_WHAT YOU WILL DO_: When you reach the line containing "individual action descriptions." in the entries below, begin reproducing lines exactly, and stop once the line containing "- Drizzone ORM" is done.

_SOURCE MATERIAL_:
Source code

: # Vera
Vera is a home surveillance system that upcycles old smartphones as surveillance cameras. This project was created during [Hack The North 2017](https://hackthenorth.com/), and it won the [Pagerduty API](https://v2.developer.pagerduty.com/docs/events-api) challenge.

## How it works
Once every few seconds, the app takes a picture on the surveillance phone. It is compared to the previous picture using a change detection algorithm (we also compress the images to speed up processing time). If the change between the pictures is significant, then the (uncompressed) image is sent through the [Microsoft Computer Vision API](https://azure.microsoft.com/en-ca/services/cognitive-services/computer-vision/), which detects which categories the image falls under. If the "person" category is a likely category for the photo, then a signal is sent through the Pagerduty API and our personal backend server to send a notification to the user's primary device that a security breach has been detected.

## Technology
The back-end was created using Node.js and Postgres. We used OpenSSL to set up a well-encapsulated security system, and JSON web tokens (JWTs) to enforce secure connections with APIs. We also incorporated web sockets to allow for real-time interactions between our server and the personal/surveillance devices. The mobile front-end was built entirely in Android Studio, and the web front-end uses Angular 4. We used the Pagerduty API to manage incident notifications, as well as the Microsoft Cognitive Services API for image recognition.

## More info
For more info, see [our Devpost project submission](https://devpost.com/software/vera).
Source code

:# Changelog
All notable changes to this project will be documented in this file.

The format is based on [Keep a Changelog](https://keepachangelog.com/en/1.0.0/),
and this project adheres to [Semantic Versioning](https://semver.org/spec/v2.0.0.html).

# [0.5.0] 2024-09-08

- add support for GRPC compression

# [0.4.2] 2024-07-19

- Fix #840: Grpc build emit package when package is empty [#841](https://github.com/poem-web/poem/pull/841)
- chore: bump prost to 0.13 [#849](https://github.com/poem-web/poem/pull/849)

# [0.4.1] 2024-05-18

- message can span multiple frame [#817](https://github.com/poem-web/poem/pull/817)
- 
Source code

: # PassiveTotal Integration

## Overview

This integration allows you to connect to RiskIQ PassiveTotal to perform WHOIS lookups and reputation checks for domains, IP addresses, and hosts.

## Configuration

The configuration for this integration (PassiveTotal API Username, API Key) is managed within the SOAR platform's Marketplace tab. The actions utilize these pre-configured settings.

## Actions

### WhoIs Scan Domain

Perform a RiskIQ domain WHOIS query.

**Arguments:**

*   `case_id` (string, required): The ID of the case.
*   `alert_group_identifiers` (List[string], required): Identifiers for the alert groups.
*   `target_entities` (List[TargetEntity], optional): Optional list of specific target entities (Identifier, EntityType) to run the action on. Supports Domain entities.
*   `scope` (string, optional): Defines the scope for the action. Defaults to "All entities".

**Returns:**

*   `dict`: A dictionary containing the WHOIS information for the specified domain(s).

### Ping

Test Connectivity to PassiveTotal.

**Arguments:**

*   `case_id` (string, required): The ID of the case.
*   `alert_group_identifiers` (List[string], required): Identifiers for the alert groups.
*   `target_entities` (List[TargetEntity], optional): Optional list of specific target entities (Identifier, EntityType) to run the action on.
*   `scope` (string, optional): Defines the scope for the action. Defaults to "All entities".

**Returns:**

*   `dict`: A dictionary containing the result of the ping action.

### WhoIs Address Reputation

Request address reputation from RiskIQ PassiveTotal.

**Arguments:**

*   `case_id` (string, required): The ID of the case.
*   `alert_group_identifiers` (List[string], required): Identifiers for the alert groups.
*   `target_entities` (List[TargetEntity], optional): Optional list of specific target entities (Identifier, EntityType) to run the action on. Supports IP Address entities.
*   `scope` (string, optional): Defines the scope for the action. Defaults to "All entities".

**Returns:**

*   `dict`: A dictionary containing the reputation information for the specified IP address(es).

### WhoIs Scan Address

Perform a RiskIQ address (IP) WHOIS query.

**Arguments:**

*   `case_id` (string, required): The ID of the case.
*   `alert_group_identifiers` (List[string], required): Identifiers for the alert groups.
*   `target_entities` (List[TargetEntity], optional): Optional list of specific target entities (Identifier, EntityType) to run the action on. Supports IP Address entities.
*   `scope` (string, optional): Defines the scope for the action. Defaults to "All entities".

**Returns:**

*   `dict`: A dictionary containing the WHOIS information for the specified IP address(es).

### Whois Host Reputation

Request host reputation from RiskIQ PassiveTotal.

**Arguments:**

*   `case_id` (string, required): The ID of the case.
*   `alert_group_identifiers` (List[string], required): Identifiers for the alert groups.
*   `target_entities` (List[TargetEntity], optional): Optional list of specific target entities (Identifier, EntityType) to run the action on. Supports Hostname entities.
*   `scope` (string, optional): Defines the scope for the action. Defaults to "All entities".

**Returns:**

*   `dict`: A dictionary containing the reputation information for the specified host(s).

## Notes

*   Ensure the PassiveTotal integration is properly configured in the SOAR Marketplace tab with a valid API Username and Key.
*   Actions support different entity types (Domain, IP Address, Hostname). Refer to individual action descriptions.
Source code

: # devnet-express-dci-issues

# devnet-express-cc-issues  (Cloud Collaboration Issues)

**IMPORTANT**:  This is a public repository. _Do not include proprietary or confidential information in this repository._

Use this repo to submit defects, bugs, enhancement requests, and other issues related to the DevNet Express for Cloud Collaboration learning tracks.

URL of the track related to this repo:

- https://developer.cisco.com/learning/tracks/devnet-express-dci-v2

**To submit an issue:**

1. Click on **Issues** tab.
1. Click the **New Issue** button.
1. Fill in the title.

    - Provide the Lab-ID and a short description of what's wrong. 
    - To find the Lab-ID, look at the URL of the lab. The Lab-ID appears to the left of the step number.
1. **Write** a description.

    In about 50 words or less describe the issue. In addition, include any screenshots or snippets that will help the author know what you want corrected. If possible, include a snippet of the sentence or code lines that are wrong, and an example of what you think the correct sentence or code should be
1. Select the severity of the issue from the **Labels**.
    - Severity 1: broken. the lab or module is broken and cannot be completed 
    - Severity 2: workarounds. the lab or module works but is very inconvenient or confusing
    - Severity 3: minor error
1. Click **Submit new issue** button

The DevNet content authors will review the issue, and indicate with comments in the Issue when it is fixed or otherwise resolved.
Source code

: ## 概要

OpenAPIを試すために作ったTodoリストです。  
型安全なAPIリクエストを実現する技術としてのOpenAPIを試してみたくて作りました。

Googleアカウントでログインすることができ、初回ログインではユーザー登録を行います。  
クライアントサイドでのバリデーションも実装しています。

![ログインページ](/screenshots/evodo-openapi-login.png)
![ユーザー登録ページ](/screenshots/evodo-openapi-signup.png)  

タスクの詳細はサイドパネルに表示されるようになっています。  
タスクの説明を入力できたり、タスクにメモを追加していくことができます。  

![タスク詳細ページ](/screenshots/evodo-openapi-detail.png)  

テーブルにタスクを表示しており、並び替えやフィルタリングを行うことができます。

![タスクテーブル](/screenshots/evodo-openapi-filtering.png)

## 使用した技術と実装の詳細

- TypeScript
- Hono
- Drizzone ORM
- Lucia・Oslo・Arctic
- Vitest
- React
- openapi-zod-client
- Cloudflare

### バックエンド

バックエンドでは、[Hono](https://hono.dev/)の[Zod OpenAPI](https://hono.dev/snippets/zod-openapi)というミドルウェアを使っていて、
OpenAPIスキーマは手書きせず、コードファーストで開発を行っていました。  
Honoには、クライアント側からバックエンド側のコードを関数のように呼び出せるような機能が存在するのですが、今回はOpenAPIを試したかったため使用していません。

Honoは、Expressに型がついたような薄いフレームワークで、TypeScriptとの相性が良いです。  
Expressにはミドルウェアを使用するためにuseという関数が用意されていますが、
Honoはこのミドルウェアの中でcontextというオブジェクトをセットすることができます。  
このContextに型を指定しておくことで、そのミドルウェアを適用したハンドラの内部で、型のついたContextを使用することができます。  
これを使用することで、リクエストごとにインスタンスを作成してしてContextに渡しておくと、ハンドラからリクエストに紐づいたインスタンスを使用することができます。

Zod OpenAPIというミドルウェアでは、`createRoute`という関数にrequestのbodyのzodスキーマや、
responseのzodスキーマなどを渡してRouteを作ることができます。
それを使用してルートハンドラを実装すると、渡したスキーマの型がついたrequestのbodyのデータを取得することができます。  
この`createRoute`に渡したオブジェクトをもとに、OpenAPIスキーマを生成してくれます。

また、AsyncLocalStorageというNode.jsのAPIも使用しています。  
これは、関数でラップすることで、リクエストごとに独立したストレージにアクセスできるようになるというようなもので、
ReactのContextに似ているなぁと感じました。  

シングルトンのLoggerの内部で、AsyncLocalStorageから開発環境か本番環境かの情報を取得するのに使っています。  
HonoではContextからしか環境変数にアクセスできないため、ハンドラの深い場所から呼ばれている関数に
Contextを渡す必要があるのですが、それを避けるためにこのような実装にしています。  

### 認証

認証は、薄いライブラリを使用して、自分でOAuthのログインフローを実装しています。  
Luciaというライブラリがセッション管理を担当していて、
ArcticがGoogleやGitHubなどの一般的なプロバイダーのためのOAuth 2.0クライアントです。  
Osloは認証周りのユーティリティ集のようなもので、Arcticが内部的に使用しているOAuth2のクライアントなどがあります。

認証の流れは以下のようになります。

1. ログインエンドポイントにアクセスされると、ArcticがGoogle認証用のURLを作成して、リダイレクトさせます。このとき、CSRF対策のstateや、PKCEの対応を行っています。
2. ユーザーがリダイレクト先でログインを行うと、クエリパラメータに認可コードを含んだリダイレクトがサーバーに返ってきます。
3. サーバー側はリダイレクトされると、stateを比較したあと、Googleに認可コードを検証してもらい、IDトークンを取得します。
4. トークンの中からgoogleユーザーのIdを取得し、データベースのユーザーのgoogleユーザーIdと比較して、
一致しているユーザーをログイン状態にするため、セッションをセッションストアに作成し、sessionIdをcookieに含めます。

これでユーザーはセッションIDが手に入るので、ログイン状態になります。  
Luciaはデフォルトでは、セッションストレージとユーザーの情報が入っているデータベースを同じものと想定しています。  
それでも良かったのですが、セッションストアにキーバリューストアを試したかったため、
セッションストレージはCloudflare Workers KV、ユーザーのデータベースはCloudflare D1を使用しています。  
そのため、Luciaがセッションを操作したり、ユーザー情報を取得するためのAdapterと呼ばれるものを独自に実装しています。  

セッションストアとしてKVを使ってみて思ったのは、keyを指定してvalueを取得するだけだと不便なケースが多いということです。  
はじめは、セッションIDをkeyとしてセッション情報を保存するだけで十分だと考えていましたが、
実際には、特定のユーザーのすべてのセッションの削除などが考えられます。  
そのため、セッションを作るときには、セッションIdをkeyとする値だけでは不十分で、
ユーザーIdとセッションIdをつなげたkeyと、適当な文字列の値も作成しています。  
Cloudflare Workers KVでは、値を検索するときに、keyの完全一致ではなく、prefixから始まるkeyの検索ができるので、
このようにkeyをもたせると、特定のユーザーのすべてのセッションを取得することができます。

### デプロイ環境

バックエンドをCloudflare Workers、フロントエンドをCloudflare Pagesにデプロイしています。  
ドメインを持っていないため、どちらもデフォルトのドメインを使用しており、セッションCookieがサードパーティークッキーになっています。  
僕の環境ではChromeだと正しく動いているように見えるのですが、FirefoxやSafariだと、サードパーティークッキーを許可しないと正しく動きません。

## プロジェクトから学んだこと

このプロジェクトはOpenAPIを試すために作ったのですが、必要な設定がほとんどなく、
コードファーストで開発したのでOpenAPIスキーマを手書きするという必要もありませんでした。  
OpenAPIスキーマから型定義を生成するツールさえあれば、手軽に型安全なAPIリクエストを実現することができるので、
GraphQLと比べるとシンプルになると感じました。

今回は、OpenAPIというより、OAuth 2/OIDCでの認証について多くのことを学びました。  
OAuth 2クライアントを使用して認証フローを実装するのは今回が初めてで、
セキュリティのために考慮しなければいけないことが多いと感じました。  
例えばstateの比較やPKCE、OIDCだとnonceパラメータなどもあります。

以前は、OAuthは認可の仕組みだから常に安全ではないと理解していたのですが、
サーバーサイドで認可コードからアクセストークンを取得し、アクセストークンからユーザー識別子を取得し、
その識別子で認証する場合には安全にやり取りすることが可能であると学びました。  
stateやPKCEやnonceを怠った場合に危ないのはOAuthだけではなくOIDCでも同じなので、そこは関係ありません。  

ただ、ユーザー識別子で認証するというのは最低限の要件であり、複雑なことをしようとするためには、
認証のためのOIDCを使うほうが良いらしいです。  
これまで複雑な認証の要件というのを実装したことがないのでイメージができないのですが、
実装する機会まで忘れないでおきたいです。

_TASK SOLUTION_:
*   Actions support different entity types (Domain, IP Address, Hostname). Refer to individual action descriptions.
Source code

: # devnet-express-dci-issues

# devnet-express-cc-issues  (Cloud Collaboration Issues)

**IMPORTANT**:  This is a public repository. _Do not include proprietary or confidential information in this repository._

Use this repo to submit defects, bugs, enhancement requests, and other issues related to the DevNet Express for Cloud Collaboration learning tracks.

URL of the track related to this repo:

- https://developer.cisco.com/learning/tracks/devnet-express-dci-v2

**To submit an issue:**

1. Click on **Issues** tab.
1. Click the **New Issue** button.
1. Fill in the title.

    - Provide the Lab-ID and a short description of what's wrong. 
    - To find the Lab-ID, look at the URL of the lab. The Lab-ID appears to the left of the step number.
1. **Write** a description.

    In about 50 words or less describe the issue. In addition, include any screenshots or snippets that will help the author know what you want corrected. If possible, include a snippet of the sentence or code lines that are wrong, and an example of what you think the correct sentence or code should be
1. Select the severity of the issue from the **Labels**.
    - Severity 1: broken. the lab or module is broken and cannot be completed 
    - Severity 2: workarounds. the lab or module works but is very inconvenient or confusing
    - Severity 3: minor error
1. Click **Submit new issue** button

The DevNet content authors will review the issue, and indicate with comments in the Issue when it is fixed or otherwise resolved.
Source code

: ## 概要

OpenAPIを試すために作ったTodoリストです。  
型安全なAPIリクエストを実現する技術としてのOpenAPIを試してみたくて作りました。

Googleアカウントでログインすることができ、初回ログインではユーザー登録を行います。  
クライアントサイドでのバリデーションも実装しています。

![ログインページ](/screenshots/evodo-openapi-login.png)
![ユーザー登録ページ](/screenshots/evodo-openapi-signup.png)  

タスクの詳細はサイドパネルに表示されるようになっています。  
タスクの説明を入力できたり、タスクにメモを追加していくことができます。  

![タスク詳細ページ](/screenshots/evodo-openapi-detail.png)  

テーブルにタスクを表示しており、並び替えやフィルタリングを行うことができます。

![タスクテーブル](/screenshots/evodo-openapi-filtering.png)

## 使用した技術と実装の詳細

- TypeScript
- Hono
- Drizzone ORM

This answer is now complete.